The science

Every weight, computed.
Not learned.

A Reverse Synthetic Network contains no loss function, no .backward(), no optimizer, and no gradient loop — verified by source inspection. Here is what it does instead, in plain language.

Fig. 2

Conventional training runs the river uphill

A standard network is an empty architecture filled with random numbers. Gradient descent then pushes information backward through it, millions of times, until the numbers fit. The intelligence arrives by erosion — expensive, slow, and opaque.

Fig. 3

Synthesis lets the data flow downhill

An RSN starts from the statistics the data already contains — co-occurrence, covariance, discriminant geometry, spectral structure — and computes the weights directly from them. One pass. Deterministic. The same corpus always grows the same model.

The four pillars

Neuron synthesis

Features are discovered, not designed.

Candidate features are scored by Fisher discriminant ratio; prototypes grow by recursive principal-direction splitting. The data decides what the network's neurons are.

Interconnection

Topology from statistics.

An 11-stage pipeline — similarity graphs, label propagation, spectral communities, hub/authority scores — computes how neurons connect and how much each one's vote counts.

Transformer synthesis

Every weight in closed form.

Embeddings from PPMI + SVD, attention heads from discriminant directions and cross-covariance, feed-forward maps from PCA — a complete transformer with no loss function and no gradient.

Convergence

Refinement without training.

Statistical re-weighting, spectral error correction, and an ensemble across embedding geometries — the layer that lifts 20 Newsgroups from 86.3% to 87.0%.

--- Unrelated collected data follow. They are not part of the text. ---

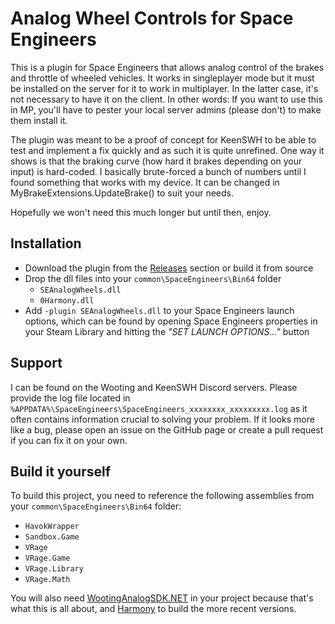 # Analog Wheel Controls for Space Engineers

This is a plugin for Space Engineers that allows analog control of the brakes and throttle of wheeled vehicles. It works in singleplayer mode but it must be installed on the server for it to work in multiplayer. In the latter case, it's not necessary to have it on the client. In other words: If you want to use this in MP, you'll have to pester your local server admins (please don't) to make them install it.

The plugin was meant to be a proof of concept for KeenSWH to be able to test and implement a fix quickly and as such it is quite unrefined. One way it shows is that the braking curve (how hard it brakes depending on your input) is hard-coded. I basically brute-forced a bunch of numbers until I found something that works with my device. It can be changed in MyBrakeExtensions.UpdateBrake() to suit your needs.

Hopefully we won't need this much longer but until then, enjoy.


## Installation

* Download the plugin from the [Releases](https://github.com/Garbius/SEAnalogWheels/releases) section or build it from source
* Drop the dll files into your `common\SpaceEngineers\Bin64` folder
  * `SEAnalogWheels.dll`
  * `0Harmony.dll`
* Add `-plugin SEAnalogWheels.dll` to your Space Engineers launch options, which can be found by opening Space Engineers properties in your Steam Library and hitting the _"SET LAUNCH OPTIONS..."_ button


## Support

I can be found on the Wooting and KeenSWH Discord servers. Please provide the log file located in `%APPDATA%\SpaceEngineers\SpaceEngineers_xxxxxxxx_xxxxxxxxx.log` as it often contains information crucial to solving your problem. If it looks more like a bug, please open an issue on the GitHub page or create a pull request if you can fix it on your own.


## Build it yourself

To build this project, you need to reference the following assemblies from your `common\SpaceEngineers\Bin64` folder:
* `HavokWrapper`
* `Sandbox.Game`
* `VRage`
* `VRage.Game`
* `VRage.Library`
* `VRage.Math`

You will also need [WootingAnalogSDK.NET](https://www.nuget.org/packages/WootingAnalogSDK.NET/) in your project because that's what this is all about, and [Harmony](https://www.nuget.org/packages/lib.harmony) to build the more recent versions. 
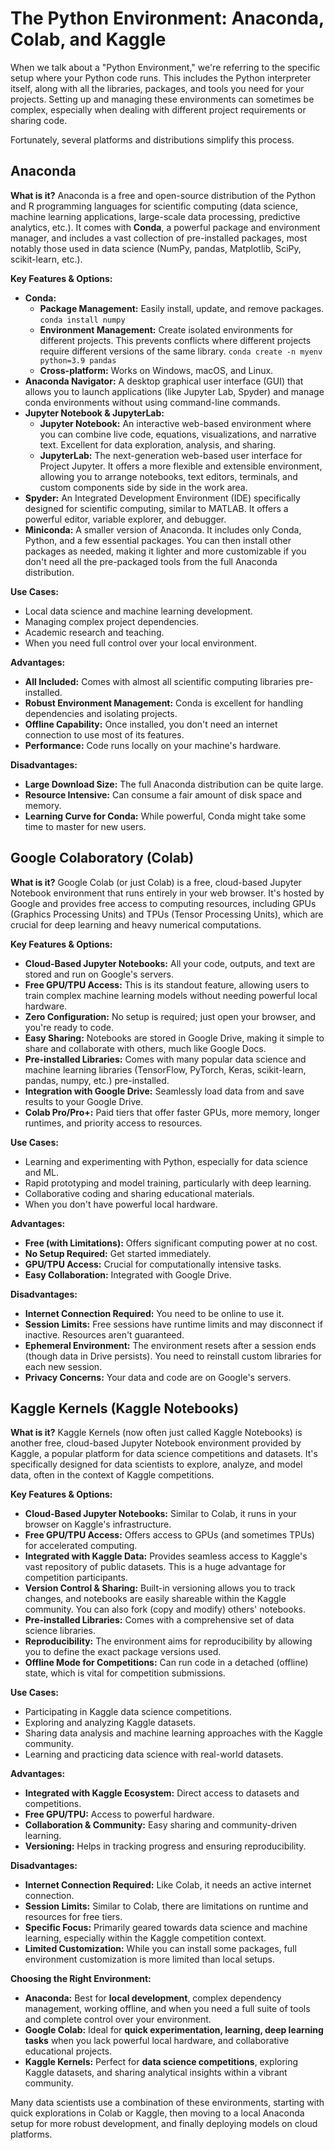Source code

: # The Python Environment: Anaconda, Colab, and Kaggle

When we talk about a "Python Environment," we're referring to the specific setup where your Python code runs. This includes the Python interpreter itself, along with all the libraries, packages, and tools you need for your projects. Setting up and managing these environments can sometimes be complex, especially when dealing with different project requirements or sharing code.

Fortunately, several platforms and distributions simplify this process.

## Anaconda

**What is it?**
Anaconda is a free and open-source distribution of the Python and R programming languages for scientific computing (data science, machine learning applications, large-scale data processing, predictive analytics, etc.). It comes with **Conda**, a powerful package and environment manager, and includes a vast collection of pre-installed packages, most notably those used in data science (NumPy, pandas, Matplotlib, SciPy, scikit-learn, etc.).

**Key Features & Options:**

* **Conda:**
    * **Package Management:** Easily install, update, and remove packages. `conda install numpy`
    * **Environment Management:** Create isolated environments for different projects. This prevents conflicts where different projects require different versions of the same library. `conda create -n myenv python=3.9 pandas`
    * **Cross-platform:** Works on Windows, macOS, and Linux.
* **Anaconda Navigator:** A desktop graphical user interface (GUI) that allows you to launch applications (like Jupyter Lab, Spyder) and manage conda environments without using command-line commands.
* **Jupyter Notebook & JupyterLab:**
    * **Jupyter Notebook:** An interactive web-based environment where you can combine live code, equations, visualizations, and narrative text. Excellent for data exploration, analysis, and sharing.
    * **JupyterLab:** The next-generation web-based user interface for Project Jupyter. It offers a more flexible and extensible environment, allowing you to arrange notebooks, text editors, terminals, and custom components side by side in the work area.
* **Spyder:** An Integrated Development Environment (IDE) specifically designed for scientific computing, similar to MATLAB. It offers a powerful editor, variable explorer, and debugger.
* **Miniconda:** A smaller version of Anaconda. It includes only Conda, Python, and a few essential packages. You can then install other packages as needed, making it lighter and more customizable if you don't need all the pre-packaged tools from the full Anaconda distribution.

**Use Cases:**
* Local data science and machine learning development.
* Managing complex project dependencies.
* Academic research and teaching.
* When you need full control over your local environment.

**Advantages:**
* **All Included:** Comes with almost all scientific computing libraries pre-installed.
* **Robust Environment Management:** Conda is excellent for handling dependencies and isolating projects.
* **Offline Capability:** Once installed, you don't need an internet connection to use most of its features.
* **Performance:** Code runs locally on your machine's hardware.

**Disadvantages:**
* **Large Download Size:** The full Anaconda distribution can be quite large.
* **Resource Intensive:** Can consume a fair amount of disk space and memory.
* **Learning Curve for Conda:** While powerful, Conda might take some time to master for new users.



## Google Colaboratory (Colab)

**What is it?**
Google Colab (or just Colab) is a free, cloud-based Jupyter Notebook environment that runs entirely in your web browser. It's hosted by Google and provides free access to computing resources, including GPUs (Graphics Processing Units) and TPUs (Tensor Processing Units), which are crucial for deep learning and heavy numerical computations.

**Key Features & Options:**

* **Cloud-Based Jupyter Notebooks:** All your code, outputs, and text are stored and run on Google's servers.
* **Free GPU/TPU Access:** This is its standout feature, allowing users to train complex machine learning models without needing powerful local hardware.
* **Zero Configuration:** No setup is required; just open your browser, and you're ready to code.
* **Easy Sharing:** Notebooks are stored in Google Drive, making it simple to share and collaborate with others, much like Google Docs.
* **Pre-installed Libraries:** Comes with many popular data science and machine learning libraries (TensorFlow, PyTorch, Keras, scikit-learn, pandas, numpy, etc.) pre-installed.
* **Integration with Google Drive:** Seamlessly load data from and save results to your Google Drive.
* **Colab Pro/Pro+:** Paid tiers that offer faster GPUs, more memory, longer runtimes, and priority access to resources.

**Use Cases:**
* Learning and experimenting with Python, especially for data science and ML.
* Rapid prototyping and model training, particularly with deep learning.
* Collaborative coding and sharing educational materials.
* When you don't have powerful local hardware.

**Advantages:**
* **Free (with Limitations):** Offers significant computing power at no cost.
* **No Setup Required:** Get started immediately.
* **GPU/TPU Access:** Crucial for computationally intensive tasks.
* **Easy Collaboration:** Integrated with Google Drive.

**Disadvantages:**
* **Internet Connection Required:** You need to be online to use it.
* **Session Limits:** Free sessions have runtime limits and may disconnect if inactive. Resources aren't guaranteed.
* **Ephemeral Environment:** The environment resets after a session ends (though data in Drive persists). You need to reinstall custom libraries for each new session.
* **Privacy Concerns:** Your data and code are on Google's servers.



## Kaggle Kernels (Kaggle Notebooks)

**What is it?**
Kaggle Kernels (now often just called Kaggle Notebooks) is another free, cloud-based Jupyter Notebook environment provided by Kaggle, a popular platform for data science competitions and datasets. It's specifically designed for data scientists to explore, analyze, and model data, often in the context of Kaggle competitions.

**Key Features & Options:**

* **Cloud-Based Jupyter Notebooks:** Similar to Colab, it runs in your browser on Kaggle's infrastructure.
* **Free GPU/TPU Access:** Offers access to GPUs (and sometimes TPUs) for accelerated computing.
* **Integrated with Kaggle Data:** Provides seamless access to Kaggle's vast repository of public datasets. This is a huge advantage for competition participants.
* **Version Control & Sharing:** Built-in versioning allows you to track changes, and notebooks are easily shareable within the Kaggle community. You can also fork (copy and modify) others' notebooks.
* **Pre-installed Libraries:** Comes with a comprehensive set of data science libraries.
* **Reproducibility:** The environment aims for reproducibility by allowing you to define the exact package versions used.
* **Offline Mode for Competitions:** Can run code in a detached (offline) state, which is vital for competition submissions.

**Use Cases:**
* Participating in Kaggle data science competitions.
* Exploring and analyzing Kaggle datasets.
* Sharing data analysis and machine learning approaches with the Kaggle community.
* Learning and practicing data science with real-world datasets.

**Advantages:**
* **Integrated with Kaggle Ecosystem:** Direct access to datasets and competitions.
* **Free GPU/TPU:** Access to powerful hardware.
* **Collaboration & Community:** Easy sharing and community-driven learning.
* **Versioning:** Helps in tracking progress and ensuring reproducibility.

**Disadvantages:**
* **Internet Connection Required:** Like Colab, it needs an active internet connection.
* **Session Limits:** Similar to Colab, there are limitations on runtime and resources for free tiers.
* **Specific Focus:** Primarily geared towards data science and machine learning, especially within the Kaggle competition context.
* **Limited Customization:** While you can install some packages, full environment customization is more limited than local setups.


**Choosing the Right Environment:**

* **Anaconda:** Best for **local development**, complex dependency management, working offline, and when you need a full suite of tools and complete control over your environment.
* **Google Colab:** Ideal for **quick experimentation, learning, deep learning tasks** when you lack powerful local hardware, and collaborative educational projects.
* **Kaggle Kernels:** Perfect for **data science competitions**, exploring Kaggle datasets, and sharing analytical insights within a vibrant community.

Many data scientists use a combination of these environments, starting with quick explorations in Colab or Kaggle, then moving to a local Anaconda setup for more robust development, and finally deploying models on cloud platforms.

The mathematics, translated

Five ideas carry the whole system.

PPMI + SVD embeddings

Which words keep which company — compressed into coordinates. Mathematically equivalent to what word2vec learns by gradient descent (Levy & Goldberg, 2014), obtained here by pure linear algebra.

Fisher discriminant directions

The axes along which the classes separate most cleanly — used to score features and to point attention heads at what matters.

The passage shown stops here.